Judiciary Committee. “New conduct rules are necessary to preventing more shenanigans from happening in the future, and

whether these are the best, and most cost effective, rules to stop future misconduct remains to be seen.”

The new

rules did not mention prostitutes or strip clubs, but they prohibit employees from allowing foreigners – except hotel staff

or foreign law enforcement colleagues – into their hotel rooms. They also ban visits to “non-reputable” establishments, which

were not defined. The State Department was expected to brief Secret Service employees on trips about areas and businesses

considered off-limits to them.

During trips in which the presidential limousine and other bulletproof vehicles are

transported by plane, senior-level chaperones will accompany agents and enforce conduct rules, including one from the

agency’s Office of Professional Responsibility.

In a Wonderland moment, the operator of the “Lips” strip club in San

Salvador, Dan Ertel, organized a news conference late Friday and said he didn’t know whether any Secret Service employees

were among his customers. Ertel said the club was the only one in the country where prostitutes don’t work. But a dancer who

identified herself by her stage name, Yajaira, told the AP earlier in the day that she would have sex with customers for

money after her shift ended.

“You can pay for dances, touch a little, but there’s no sex,” she said. “But if somebody

wants, if they pay me enough, we can do it after I leave at 3 in the morning.”

The chairman of the House Homeland

Security Committee, Rep. Peter King, R-N.Y., praised the new rules as “very positive steps by the Secret Service to make

clear what is expected of every agent and also makes clear what will not be tolerated.”

The Secret Service already has

forced eight employees from their jobs and was seeking to revoke the security clearance of another employee, which would

effectively force him to resign. Three others have been cleared of serious wrongdoing. The military was conducting its own,

separate investigation but canceled the security clearances of all 12 enlisted personnel.

Homeland Security Secretary

Janet Napolitano assured senators earlier this week that the incident in Colombia appeared to be an isolated case, saying she

would be surprised if it represented a broader cultural problem. The next day, the Secret Service acknowledged it was

investigating whether its employees hired strippers and prostitutes in advance of Obama’s visit last year to El Salvador.

Prostitution is legal in both Colombia and El Salvador.

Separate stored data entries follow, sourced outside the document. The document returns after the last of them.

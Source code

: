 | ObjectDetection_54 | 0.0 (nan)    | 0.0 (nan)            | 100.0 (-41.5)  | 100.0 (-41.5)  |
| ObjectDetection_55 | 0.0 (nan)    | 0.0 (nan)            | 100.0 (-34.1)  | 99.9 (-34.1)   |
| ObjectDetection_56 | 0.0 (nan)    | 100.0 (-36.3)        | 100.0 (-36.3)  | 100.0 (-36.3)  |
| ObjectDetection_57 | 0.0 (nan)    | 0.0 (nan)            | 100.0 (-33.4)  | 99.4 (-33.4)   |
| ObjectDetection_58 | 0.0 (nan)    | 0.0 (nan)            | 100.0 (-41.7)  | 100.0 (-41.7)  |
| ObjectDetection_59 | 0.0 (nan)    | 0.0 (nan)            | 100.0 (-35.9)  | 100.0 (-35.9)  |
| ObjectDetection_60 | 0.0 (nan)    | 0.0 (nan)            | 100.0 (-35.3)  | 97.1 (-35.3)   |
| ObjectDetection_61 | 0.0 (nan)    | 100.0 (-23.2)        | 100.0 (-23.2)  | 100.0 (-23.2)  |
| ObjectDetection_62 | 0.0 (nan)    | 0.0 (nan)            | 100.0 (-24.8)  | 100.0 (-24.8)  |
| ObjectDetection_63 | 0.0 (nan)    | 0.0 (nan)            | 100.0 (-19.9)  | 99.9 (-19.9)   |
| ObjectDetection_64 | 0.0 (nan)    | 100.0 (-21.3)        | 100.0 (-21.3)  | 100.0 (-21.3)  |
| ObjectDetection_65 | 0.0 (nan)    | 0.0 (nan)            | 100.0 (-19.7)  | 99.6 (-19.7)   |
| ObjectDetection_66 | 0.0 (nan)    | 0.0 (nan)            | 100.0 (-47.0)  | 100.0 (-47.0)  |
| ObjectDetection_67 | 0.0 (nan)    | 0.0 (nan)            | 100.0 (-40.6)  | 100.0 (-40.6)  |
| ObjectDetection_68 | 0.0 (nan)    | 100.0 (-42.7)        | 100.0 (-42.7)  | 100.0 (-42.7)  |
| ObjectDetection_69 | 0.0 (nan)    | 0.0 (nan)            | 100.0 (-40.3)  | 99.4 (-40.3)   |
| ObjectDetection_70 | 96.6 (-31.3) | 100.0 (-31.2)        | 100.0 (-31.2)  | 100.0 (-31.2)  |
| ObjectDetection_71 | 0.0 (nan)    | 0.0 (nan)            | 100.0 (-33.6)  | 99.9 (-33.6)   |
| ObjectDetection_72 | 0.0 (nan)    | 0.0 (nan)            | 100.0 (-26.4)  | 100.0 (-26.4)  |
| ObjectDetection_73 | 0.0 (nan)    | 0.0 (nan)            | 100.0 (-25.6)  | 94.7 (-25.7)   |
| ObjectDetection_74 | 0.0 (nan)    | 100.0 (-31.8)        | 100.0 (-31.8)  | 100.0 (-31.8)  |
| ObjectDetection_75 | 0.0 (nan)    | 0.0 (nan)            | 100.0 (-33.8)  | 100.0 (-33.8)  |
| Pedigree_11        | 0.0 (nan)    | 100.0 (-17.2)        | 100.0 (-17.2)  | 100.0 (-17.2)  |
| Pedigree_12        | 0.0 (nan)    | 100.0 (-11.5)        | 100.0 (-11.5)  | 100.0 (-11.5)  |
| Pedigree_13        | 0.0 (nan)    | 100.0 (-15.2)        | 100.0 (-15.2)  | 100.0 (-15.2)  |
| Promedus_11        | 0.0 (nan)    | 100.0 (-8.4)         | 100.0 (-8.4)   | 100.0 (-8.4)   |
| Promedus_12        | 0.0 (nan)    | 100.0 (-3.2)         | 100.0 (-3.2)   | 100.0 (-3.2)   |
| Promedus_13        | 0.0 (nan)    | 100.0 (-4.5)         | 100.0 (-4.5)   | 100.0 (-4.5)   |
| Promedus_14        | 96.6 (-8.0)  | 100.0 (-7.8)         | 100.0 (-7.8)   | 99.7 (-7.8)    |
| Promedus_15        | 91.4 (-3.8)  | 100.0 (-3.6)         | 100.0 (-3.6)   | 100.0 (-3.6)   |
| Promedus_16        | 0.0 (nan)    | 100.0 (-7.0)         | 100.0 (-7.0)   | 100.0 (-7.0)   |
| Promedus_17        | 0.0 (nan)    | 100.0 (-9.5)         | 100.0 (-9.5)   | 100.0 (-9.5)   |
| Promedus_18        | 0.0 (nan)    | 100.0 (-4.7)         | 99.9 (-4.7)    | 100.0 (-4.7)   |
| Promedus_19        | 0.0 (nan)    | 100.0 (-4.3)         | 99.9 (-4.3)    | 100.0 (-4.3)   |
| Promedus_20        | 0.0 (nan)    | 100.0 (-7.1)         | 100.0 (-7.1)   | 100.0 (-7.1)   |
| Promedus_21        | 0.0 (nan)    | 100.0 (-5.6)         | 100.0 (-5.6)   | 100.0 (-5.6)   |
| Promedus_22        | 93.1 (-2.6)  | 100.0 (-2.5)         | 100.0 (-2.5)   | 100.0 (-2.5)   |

In a confidential message to senators on Thursday, the Secret

Service said its Office of Professional Responsibility had not received complaints about officer behavior in El Salvador but

would investigate.

On Capitol Hill, early signs surfaced of eroding support for the Secret Service director. Grassley

said Sullivan’s job could be secure if the scandal were an isolated incident. “But if it goes much deeper, you know, nothing

happens or nothing’s changed in Washington if heads don’t roll,” Grassley said on CBS “This Morning.”

The White

House said the president remained supportive of Sullivan and confident in the capabilities of the Secret Service.